**Exercise description**
Begin with the first line of the listing and quote every line through the one containing "- Routing - [Express.js](https://expressjs.com/"; give only those lines.

**Task material**
<<<<

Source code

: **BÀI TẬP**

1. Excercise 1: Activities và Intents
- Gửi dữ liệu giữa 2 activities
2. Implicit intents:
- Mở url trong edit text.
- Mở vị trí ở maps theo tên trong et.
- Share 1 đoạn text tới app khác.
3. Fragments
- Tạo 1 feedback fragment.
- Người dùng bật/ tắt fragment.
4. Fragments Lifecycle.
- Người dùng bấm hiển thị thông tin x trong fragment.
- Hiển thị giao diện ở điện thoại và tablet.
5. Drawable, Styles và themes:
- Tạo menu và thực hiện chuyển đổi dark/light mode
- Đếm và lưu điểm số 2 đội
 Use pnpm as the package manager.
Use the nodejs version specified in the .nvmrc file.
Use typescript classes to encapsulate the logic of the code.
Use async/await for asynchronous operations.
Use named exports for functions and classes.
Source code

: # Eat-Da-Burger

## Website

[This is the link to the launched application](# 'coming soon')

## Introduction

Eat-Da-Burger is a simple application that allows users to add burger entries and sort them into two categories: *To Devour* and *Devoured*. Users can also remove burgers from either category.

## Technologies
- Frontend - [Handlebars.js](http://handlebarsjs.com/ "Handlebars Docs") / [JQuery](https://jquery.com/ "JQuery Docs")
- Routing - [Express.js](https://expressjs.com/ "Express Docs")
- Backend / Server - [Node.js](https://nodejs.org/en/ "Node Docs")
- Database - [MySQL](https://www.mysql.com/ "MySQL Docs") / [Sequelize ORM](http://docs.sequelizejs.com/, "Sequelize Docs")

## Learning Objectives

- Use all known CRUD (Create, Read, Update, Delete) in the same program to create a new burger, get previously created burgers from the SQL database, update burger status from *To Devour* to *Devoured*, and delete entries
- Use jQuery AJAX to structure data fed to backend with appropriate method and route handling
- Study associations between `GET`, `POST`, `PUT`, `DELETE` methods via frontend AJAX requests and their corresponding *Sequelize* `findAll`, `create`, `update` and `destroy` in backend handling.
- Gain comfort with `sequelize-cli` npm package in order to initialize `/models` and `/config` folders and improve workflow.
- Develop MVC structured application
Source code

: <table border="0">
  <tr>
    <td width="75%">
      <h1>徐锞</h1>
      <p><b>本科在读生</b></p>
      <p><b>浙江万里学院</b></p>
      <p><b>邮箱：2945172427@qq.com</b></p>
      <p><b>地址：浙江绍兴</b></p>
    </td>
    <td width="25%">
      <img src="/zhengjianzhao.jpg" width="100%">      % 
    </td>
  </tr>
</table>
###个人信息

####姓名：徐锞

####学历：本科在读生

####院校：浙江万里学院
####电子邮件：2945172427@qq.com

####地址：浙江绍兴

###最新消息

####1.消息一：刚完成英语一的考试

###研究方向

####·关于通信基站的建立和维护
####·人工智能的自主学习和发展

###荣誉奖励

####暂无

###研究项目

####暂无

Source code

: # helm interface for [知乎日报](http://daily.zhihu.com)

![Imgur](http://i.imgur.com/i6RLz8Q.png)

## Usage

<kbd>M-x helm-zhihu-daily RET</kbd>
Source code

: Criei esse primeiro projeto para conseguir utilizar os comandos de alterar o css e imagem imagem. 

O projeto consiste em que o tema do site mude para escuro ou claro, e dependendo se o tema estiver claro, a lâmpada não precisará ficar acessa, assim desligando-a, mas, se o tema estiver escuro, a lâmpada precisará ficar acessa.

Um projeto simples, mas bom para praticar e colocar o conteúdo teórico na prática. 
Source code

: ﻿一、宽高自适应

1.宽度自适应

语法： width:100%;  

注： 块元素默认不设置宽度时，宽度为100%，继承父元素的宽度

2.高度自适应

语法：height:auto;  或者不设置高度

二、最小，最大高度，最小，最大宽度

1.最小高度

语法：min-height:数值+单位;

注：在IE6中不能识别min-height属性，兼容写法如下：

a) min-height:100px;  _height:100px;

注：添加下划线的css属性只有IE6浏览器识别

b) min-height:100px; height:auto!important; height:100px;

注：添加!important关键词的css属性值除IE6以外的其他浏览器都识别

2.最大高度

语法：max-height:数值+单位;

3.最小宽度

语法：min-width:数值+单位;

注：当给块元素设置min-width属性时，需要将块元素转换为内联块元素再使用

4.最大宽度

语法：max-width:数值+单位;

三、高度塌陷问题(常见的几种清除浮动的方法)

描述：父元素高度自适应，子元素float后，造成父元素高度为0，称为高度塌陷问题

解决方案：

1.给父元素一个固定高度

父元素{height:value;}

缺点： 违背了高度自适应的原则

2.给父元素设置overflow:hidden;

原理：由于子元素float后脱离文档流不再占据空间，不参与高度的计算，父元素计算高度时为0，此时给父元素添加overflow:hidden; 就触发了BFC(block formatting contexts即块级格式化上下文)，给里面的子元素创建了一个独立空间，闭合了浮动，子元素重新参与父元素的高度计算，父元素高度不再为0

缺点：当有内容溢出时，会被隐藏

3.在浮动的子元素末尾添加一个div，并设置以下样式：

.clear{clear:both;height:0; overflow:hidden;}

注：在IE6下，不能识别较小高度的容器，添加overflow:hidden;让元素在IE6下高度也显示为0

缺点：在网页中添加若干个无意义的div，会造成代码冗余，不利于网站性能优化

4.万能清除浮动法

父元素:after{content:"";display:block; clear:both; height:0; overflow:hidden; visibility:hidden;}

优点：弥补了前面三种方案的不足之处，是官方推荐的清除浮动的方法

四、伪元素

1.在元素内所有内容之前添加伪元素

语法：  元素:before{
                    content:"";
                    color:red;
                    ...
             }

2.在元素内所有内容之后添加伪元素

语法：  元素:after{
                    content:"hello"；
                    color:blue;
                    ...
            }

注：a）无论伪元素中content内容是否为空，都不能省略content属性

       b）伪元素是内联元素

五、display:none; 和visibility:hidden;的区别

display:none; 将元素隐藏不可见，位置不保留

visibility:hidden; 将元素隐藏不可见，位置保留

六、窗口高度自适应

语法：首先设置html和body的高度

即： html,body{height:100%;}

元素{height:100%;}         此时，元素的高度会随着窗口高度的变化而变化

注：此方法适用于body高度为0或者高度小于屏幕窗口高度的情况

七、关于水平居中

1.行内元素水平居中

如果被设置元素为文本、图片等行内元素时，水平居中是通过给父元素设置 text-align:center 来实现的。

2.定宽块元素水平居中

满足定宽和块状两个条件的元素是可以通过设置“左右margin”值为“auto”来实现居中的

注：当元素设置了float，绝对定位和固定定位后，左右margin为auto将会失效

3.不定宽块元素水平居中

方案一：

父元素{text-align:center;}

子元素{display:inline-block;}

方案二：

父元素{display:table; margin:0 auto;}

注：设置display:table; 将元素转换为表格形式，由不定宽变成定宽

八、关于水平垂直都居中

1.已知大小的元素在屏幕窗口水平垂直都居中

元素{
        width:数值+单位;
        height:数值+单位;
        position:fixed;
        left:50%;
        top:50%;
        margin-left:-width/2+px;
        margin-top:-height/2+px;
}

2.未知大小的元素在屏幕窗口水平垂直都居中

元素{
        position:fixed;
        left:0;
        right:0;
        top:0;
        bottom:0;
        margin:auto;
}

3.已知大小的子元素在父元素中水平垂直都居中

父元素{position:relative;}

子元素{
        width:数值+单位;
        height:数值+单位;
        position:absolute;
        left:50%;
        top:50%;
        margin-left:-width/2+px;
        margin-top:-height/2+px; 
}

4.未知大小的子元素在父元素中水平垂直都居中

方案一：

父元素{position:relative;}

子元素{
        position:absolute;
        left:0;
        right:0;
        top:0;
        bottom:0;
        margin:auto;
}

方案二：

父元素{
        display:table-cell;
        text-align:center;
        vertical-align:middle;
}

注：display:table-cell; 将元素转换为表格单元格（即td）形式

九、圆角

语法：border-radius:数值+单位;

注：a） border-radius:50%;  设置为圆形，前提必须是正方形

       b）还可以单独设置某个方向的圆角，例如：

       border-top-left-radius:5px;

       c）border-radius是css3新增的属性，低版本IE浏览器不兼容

>>>>

**Exercise output**
Source code

: **BÀI TẬP**

1. Excercise 1: Activities và Intents
- Gửi dữ liệu giữa 2 activities
2. Implicit intents:
- Mở url trong edit text.
- Mở vị trí ở maps theo tên trong et.
- Share 1 đoạn text tới app khác.
3. Fragments
- Tạo 1 feedback fragment.
- Người dùng bật/ tắt fragment.
4. Fragments Lifecycle.
- Người dùng bấm hiển thị thông tin x trong fragment.
- Hiển thị giao diện ở điện thoại và tablet.
5. Drawable, Styles và themes:
- Tạo menu và thực hiện chuyển đổi dark/light mode
- Đếm và lưu điểm số 2 đội
 Use pnpm as the package manager.
Use the nodejs version specified in the .nvmrc file.
Use typescript classes to encapsulate the logic of the code.
Use async/await for asynchronous operations.
Use named exports for functions and classes.
Source code

: # Eat-Da-Burger

## Website

[This is the link to the launched application](# 'coming soon')

## Introduction

Eat-Da-Burger is a simple application that allows users to add burger entries and sort them into two categories: *To Devour* and *Devoured*. Users can also remove burgers from either category.

## Technologies
- Frontend - [Handlebars.js](http://handlebarsjs.com/ "Handlebars Docs") / [JQuery](https://jquery.com/ "JQuery Docs")
- Routing - [Express.js](https://expressjs.com/ "Express Docs")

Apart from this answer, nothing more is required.